How can I do parallel processing on IngestionPipelines?
My conversations have as many as 200 documents with as many as 800 pages, so I need to preprocess data before my customers can start a conversation.
I’ve scoured the docs/code, but haven’t found a way to run multiple pipeline calls at once. I’m currently using
asyncio.gather
on documents and then pages, call
pipeline.arun
for each page, but my results still appear to be sequential…

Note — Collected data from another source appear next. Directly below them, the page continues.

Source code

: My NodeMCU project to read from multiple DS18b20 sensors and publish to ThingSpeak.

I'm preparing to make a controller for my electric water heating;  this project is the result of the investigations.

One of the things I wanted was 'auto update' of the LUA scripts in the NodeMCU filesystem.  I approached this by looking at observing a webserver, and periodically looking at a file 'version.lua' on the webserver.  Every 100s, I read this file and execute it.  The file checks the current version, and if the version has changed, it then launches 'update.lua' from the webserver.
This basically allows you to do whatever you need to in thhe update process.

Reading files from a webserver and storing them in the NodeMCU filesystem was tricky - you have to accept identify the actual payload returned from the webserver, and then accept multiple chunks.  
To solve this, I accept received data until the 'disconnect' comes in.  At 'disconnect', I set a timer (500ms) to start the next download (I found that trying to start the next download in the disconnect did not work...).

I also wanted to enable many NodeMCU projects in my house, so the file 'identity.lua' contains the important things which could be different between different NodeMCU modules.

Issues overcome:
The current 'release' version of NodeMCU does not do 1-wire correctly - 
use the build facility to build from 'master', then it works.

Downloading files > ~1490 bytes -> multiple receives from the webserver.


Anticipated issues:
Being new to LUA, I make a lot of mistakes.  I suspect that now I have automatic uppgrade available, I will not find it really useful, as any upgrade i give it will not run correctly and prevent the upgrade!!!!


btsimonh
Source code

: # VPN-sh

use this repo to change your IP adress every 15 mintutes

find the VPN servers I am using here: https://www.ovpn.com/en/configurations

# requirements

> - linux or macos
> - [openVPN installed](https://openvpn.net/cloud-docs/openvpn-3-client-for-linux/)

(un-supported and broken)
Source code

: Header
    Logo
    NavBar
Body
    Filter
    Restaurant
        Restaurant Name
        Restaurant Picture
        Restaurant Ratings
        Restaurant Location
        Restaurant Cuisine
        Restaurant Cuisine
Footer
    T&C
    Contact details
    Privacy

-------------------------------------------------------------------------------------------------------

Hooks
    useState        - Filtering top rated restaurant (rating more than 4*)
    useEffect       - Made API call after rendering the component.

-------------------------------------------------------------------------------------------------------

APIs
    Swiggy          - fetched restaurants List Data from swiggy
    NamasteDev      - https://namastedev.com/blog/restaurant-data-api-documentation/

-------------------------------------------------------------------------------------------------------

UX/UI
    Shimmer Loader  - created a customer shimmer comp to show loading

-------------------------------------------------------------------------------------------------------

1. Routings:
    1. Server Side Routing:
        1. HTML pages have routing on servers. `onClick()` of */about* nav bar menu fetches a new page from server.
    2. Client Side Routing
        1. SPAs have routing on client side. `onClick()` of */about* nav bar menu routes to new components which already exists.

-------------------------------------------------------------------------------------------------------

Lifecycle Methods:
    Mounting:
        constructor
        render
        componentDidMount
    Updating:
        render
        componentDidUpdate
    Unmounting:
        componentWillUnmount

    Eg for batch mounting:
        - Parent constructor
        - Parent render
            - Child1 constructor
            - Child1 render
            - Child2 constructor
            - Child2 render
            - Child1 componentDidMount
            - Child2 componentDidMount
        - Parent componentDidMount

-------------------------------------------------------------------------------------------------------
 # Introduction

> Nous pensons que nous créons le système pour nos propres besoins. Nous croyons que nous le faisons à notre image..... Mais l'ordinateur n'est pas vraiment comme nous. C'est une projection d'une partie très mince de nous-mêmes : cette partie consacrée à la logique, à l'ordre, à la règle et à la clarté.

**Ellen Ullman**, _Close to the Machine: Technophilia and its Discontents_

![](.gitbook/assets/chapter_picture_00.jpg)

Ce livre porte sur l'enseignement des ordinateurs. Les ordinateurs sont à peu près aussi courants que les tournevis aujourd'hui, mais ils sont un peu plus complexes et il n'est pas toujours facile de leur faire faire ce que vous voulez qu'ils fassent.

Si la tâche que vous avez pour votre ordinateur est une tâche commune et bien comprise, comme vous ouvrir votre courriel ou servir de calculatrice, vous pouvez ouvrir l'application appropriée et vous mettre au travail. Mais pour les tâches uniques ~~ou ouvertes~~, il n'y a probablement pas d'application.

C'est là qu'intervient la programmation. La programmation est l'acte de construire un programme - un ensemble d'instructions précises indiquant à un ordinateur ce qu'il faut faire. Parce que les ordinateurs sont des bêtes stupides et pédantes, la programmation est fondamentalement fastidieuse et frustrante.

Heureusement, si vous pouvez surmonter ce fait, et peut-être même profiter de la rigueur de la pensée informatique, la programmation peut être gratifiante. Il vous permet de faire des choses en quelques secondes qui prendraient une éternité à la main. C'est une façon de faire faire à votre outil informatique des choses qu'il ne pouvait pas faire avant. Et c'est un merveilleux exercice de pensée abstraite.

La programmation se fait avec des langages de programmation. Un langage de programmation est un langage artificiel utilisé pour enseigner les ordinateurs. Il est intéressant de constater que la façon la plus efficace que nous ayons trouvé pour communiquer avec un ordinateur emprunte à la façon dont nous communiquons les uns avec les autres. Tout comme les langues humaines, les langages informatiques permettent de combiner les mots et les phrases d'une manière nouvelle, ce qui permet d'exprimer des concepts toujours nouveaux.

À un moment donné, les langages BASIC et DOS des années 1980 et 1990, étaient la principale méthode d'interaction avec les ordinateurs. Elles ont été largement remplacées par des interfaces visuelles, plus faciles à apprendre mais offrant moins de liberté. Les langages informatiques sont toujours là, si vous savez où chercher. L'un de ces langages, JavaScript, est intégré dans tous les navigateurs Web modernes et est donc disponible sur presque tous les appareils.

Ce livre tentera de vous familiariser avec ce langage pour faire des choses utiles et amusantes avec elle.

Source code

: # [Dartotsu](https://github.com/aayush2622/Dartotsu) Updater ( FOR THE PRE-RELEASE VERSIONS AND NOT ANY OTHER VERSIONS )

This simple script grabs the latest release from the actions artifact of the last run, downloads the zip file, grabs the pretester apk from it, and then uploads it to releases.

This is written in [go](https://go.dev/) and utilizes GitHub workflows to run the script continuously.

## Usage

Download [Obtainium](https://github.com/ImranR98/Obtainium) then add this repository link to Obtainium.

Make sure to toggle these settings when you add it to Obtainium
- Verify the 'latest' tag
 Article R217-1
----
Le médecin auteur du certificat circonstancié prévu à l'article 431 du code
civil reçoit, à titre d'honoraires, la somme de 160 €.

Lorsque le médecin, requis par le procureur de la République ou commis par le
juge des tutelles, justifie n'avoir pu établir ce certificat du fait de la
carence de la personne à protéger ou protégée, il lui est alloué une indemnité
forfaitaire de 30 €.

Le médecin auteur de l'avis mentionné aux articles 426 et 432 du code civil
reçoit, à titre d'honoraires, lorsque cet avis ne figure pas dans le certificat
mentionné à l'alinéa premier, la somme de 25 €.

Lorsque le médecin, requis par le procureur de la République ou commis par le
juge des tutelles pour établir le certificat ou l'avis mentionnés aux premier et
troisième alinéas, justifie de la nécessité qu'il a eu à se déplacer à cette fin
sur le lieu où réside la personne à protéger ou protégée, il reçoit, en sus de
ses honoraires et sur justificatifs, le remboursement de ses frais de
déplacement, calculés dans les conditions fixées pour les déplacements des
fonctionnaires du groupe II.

Processed 6 documents in 130.94 seconds
Total number of pages processed: 6
Average time per document: 21.82 seconds
Average time per page: 21.50 seconds
Doc 4 took 16.62 seconds
Page 1 took 14.89 seconds
Doc 2 took 39.05 seconds
Page 1 took 38.35 seconds
Doc 6 took 38.55 seconds
Page 1 took 37.80 seconds
Doc 5 took 93.89 seconds
Page 1 took 85.75 seconds
Doc 1 took 129.99 seconds
Page 1 took 128.76 seconds
Doc 3 took 130.94 seconds
Page 1 took 129.01 seconds
If this test conversation of 6 docs / 6 pages (all small text) took ~20 seconds per page, then the entire job should take ~20 seconds, right? Any recs on how to make this work?